Problem description:
Word for word, transcribe all the entries shown below.
★ ★ ★ ★ ★ ★ ★
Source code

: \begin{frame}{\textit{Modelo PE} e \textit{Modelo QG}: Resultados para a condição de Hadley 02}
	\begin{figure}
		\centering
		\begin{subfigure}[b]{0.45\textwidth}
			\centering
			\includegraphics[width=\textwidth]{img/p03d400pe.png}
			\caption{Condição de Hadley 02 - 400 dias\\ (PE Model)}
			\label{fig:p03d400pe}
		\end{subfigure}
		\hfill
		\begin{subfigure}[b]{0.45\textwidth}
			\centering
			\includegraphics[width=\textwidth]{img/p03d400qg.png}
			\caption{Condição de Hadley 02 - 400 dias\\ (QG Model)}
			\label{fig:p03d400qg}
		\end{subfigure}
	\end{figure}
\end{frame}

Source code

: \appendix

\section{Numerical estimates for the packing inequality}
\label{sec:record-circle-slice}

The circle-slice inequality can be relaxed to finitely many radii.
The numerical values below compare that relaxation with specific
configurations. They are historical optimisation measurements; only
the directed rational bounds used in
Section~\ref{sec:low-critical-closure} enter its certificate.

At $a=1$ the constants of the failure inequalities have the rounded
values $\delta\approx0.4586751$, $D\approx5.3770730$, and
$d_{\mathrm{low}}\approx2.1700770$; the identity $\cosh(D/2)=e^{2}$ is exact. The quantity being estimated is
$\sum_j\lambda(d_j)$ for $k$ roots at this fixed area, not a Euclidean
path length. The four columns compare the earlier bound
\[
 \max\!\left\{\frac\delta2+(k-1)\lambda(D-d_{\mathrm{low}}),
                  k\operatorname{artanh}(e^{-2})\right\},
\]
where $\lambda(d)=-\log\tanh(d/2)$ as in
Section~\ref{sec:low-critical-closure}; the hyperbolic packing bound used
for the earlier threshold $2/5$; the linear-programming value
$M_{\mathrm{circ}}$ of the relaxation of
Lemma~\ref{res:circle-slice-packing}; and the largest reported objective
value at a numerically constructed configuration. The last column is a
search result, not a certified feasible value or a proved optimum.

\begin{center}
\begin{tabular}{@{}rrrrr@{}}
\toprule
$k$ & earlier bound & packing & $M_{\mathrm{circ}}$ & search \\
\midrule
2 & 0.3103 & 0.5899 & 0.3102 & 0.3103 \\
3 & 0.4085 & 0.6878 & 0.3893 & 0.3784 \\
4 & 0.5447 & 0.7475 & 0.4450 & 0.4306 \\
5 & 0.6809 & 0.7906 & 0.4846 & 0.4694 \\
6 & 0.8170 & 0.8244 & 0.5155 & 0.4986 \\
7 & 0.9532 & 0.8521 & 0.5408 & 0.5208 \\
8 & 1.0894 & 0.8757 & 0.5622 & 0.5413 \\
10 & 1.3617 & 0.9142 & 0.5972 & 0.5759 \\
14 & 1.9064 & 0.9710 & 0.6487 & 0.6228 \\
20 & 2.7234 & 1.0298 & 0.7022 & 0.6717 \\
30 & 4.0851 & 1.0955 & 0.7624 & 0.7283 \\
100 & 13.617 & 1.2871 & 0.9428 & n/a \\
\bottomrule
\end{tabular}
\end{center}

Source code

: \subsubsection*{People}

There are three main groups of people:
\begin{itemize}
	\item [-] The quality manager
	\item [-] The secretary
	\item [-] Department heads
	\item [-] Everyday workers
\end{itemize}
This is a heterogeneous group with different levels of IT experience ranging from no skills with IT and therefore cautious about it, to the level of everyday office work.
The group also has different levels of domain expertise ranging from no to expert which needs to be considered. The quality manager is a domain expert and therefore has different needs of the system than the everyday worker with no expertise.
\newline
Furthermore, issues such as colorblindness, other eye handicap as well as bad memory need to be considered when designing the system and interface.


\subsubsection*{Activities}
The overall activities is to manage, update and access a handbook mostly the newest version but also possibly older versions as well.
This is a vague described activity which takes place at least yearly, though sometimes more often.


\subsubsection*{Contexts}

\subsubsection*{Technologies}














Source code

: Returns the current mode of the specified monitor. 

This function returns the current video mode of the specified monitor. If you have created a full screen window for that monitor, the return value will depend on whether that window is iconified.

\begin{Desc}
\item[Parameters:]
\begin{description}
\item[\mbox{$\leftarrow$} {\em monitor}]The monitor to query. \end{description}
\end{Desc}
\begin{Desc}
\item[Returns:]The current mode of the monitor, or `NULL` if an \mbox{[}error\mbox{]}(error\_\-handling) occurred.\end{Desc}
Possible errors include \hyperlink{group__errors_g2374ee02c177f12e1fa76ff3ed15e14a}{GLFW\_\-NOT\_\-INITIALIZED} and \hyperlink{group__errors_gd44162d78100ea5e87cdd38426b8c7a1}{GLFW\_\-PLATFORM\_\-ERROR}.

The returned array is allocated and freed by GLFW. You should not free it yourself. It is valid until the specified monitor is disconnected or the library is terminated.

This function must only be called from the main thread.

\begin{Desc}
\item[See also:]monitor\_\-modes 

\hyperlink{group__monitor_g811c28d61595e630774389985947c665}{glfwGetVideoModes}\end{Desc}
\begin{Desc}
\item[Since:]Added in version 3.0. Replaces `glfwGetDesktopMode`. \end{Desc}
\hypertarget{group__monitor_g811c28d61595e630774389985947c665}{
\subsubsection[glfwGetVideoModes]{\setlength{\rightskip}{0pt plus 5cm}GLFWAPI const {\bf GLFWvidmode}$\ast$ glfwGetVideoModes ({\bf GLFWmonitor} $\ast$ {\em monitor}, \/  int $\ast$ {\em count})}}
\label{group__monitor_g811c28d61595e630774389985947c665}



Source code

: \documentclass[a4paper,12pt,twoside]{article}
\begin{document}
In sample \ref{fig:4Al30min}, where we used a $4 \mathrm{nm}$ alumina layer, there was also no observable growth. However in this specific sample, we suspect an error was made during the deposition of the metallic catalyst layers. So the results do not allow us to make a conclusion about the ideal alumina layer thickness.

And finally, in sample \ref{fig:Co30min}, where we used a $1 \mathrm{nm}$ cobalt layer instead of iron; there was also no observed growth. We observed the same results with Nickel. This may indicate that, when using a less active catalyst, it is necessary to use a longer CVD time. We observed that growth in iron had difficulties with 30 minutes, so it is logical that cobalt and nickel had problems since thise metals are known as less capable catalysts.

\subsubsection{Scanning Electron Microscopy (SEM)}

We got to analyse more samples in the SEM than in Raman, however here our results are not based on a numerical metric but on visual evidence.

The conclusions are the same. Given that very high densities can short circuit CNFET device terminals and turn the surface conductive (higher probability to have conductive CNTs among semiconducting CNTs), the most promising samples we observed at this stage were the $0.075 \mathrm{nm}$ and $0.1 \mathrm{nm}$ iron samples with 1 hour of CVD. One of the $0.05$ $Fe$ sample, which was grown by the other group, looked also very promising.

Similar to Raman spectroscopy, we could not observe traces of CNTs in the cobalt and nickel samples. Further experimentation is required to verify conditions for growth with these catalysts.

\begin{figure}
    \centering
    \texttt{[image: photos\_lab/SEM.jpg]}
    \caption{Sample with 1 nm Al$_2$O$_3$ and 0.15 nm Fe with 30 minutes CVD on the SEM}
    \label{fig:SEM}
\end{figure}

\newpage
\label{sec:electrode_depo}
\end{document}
★ ★ ★ ★ ★ ★ ★
Response below:
Source code

: \begin{frame}{\textit{Modelo PE} e \textit{Modelo QG}: Resultados para a condição de Hadley 02}
	\begin{figure}
		\centering
		\begin{subfigure}[b]{0.45\textwidth}
			\centering
			\includegraphics[width=\textwidth]{img/p03d400pe.png}
			\caption{Condição de Hadley 02 - 400 dias\\ (PE Model)}
			\label{fig:p03d400pe}
		\end{subfigure}
		\hfill
		\begin{subfigure}[b]{0.45\textwidth}
			\centering
			\includegraphics[width=\textwidth]{img/p03d400qg.png}
			\caption{Condição de Hadley 02 - 400 dias\\ (QG Model)}
			\label{fig:p03d400qg}
		\end{subfigure}
	\end{figure}
\end{frame}

Source code

: \appendix

\section{Numerical estimates for the packing inequality}
\label{sec:record-circle-slice}

The circle-slice inequality can be relaxed to finitely many radii.
The numerical values below compare that relaxation with specific
configurations. They are historical optimisation measurements; only
the directed rational bounds used in
Section~\ref{sec:low-critical-closure} enter its certificate.

At $a=1$ the constants of the failure inequalities have the rounded
values $\delta\approx0.4586751$, $D\approx5.3770730$, and
$d_{\mathrm{low}}\approx2.1700770$; the identity $\cosh(D/2)=e^{2}$ is exact. The quantity being estimated is
$\sum_j\lambda(d_j)$ for $k$ roots at this fixed area, not a Euclidean
path length. The four columns compare the earlier bound
\[
 \max\!\left\{\frac\delta2+(k-1)\lambda(D-d_{\mathrm{low}}),
                  k\operatorname{artanh}(e^{-2})\right\},
\]
where $\lambda(d)=-\log\tanh(d/2)$ as in
Section~\ref{sec:low-critical-closure}; the hyperbolic packing bound used
for the earlier threshold $2/5$; the linear-programming value
$M_{\mathrm{circ}}$ of the relaxation of
Lemma~\ref{res:circle-slice-packing}; and the largest reported objective
value at a numerically constructed configuration. The last column is a
search result, not a certified feasible value or a proved optimum.

\begin{center}
\begin{tabular}{@{}rrrrr@{}}
\toprule
$k$ & earlier bound & packing & $M_{\mathrm{circ}}$ & search \\
\midrule
2 & 0.3103 & 0.5899 & 0.3102 & 0.3103 \\
3 & 0.4085 & 0.6878 & 0.3893 & 0.3784 \\
4 & 0.5447 & 0.7475 & 0.4450 & 0.4306 \\
5 & 0.6809 & 0.7906 & 0.4846 & 0.4694 \\
6 & 0.8170 & 0.8244 & 0.5155 & 0.4986 \\
7 & 0.9532 & 0.8521 & 0.5408 & 0.5208 \\
8 & 1.0894 & 0.8757 & 0.5622 & 0.5413 \\
10 & 1.3617 & 0.9142 & 0.5972 & 0.5759 \\
14 & 1.9064 & 0.9710 & 0.6487 & 0.6228 \\
20 & 2.7234 & 1.0298 & 0.7022 & 0.6717 \\
30 & 4.0851 & 1.0955 & 0.7624 & 0.7283 \\
100 & 13.617 & 1.2871 & 0.9428 & n/a \\
\bottomrule
\end{tabular}
\end{center}

Source code

: \subsubsection*{People}

There are three main groups of people:
\begin{itemize}
	\item [-] The quality manager
	\item [-] The secretary
	\item [-] Department heads
	\item [-] Everyday workers
\end{itemize}
This is a heterogeneous group with different levels of IT experience ranging from no skills with IT and therefore cautious about it, to the level of everyday office work.
The group also has different levels of domain expertise ranging from no to expert which needs to be considered. The quality manager is a domain expert and therefore has different needs of the system than the everyday worker with no expertise.
\newline
Furthermore, issues such as colorblindness, other eye handicap as well as bad memory need to be considered when designing the system and interface.


\subsubsection*{Activities}
The overall activities is to manage, update and access a handbook mostly the newest version but also possibly older versions as well.
This is a vague described activity which takes place at least yearly, though sometimes more often.


\subsubsection*{Contexts}

\subsubsection*{Technologies}














Source code

: Returns the current mode of the specified monitor. 

This function returns the current video mode of the specified monitor. If you have created a full screen window for that monitor, the return value will depend on whether that window is iconified.

\begin{Desc}
\item[Parameters:]
\begin{description}
\item[\mbox{$\leftarrow$} {\em monitor}]The monitor to query. \end{description}
\end{Desc}
\begin{Desc}
\item[Returns:]The current mode of the monitor, or `NULL` if an \mbox{[}error\mbox{]}(error\_\-handling) occurred.\end{Desc}
Possible errors include \hyperlink{group__errors_g2374ee02c177f12e1fa76ff3ed15e14a}{GLFW\_\-NOT\_\-INITIALIZED} and \hyperlink{group__errors_gd44162d78100ea5e87cdd38426b8c7a1}{GLFW\_\-PLATFORM\_\-ERROR}.

The returned array is allocated and freed by GLFW. You should not free it yourself. It is valid until the specified monitor is disconnected or the library is terminated.

This function must only be called from the main thread.

\begin{Desc}
\item[See also:]monitor\_\-modes 

\hyperlink{group__monitor_g811c28d61595e630774389985947c665}{glfwGetVideoModes}\end{Desc}
\begin{Desc}
\item[Since:]Added in version 3.0. Replaces `glfwGetDesktopMode`. \end{Desc}
\hypertarget{group__monitor_g811c28d61595e630774389985947c665}{
\subsubsection[glfwGetVideoModes]{\setlength{\rightskip}{0pt plus 5cm}GLFWAPI const {\bf GLFWvidmode}$\ast$ glfwGetVideoModes ({\bf GLFWmonitor} $\ast$ {\em monitor}, \/  int $\ast$ {\em count})}}
\label{group__monitor_g811c28d61595e630774389985947c665}



Source code

: \documentclass[a4paper,12pt,twoside]{article}
\begin{document}
In sample \ref{fig:4Al30min}, where we used a $4 \mathrm{nm}$ alumina layer, there was also no observable growth. However in this specific sample, we suspect an error was made during the deposition of the metallic catalyst layers. So the results do not allow us to make a conclusion about the ideal alumina layer thickness.

And finally, in sample \ref{fig:Co30min}, where we used a $1 \mathrm{nm}$ cobalt layer instead of iron; there was also no observed growth. We observed the same results with Nickel. This may indicate that, when using a less active catalyst, it is necessary to use a longer CVD time. We observed that growth in iron had difficulties with 30 minutes, so it is logical that cobalt and nickel had problems since thise metals are known as less capable catalysts.

\subsubsection{Scanning Electron Microscopy (SEM)}

We got to analyse more samples in the SEM than in Raman, however here our results are not based on a numerical metric but on visual evidence.

The conclusions are the same. Given that very high densities can short circuit CNFET device terminals and turn the surface conductive (higher probability to have conductive CNTs among semiconducting CNTs), the most promising samples we observed at this stage were the $0.075 \mathrm{nm}$ and $0.1 \mathrm{nm}$ iron samples with 1 hour of CVD. One of the $0.05$ $Fe$ sample, which was grown by the other group, looked also very promising.

Similar to Raman spectroscopy, we could not observe traces of CNTs in the cobalt and nickel samples. Further experimentation is required to verify conditions for growth with these catalysts.

\begin{figure}
    \centering
    \texttt{[image: photos\_lab/SEM.jpg]}
    \caption{Sample with 1 nm Al$_2$O$_3$ and 0.15 nm Fe with 30 minutes CVD on the SEM}
    \label{fig:SEM}
\end{figure}

\newpage
\label{sec:electrode_depo}
\end{document}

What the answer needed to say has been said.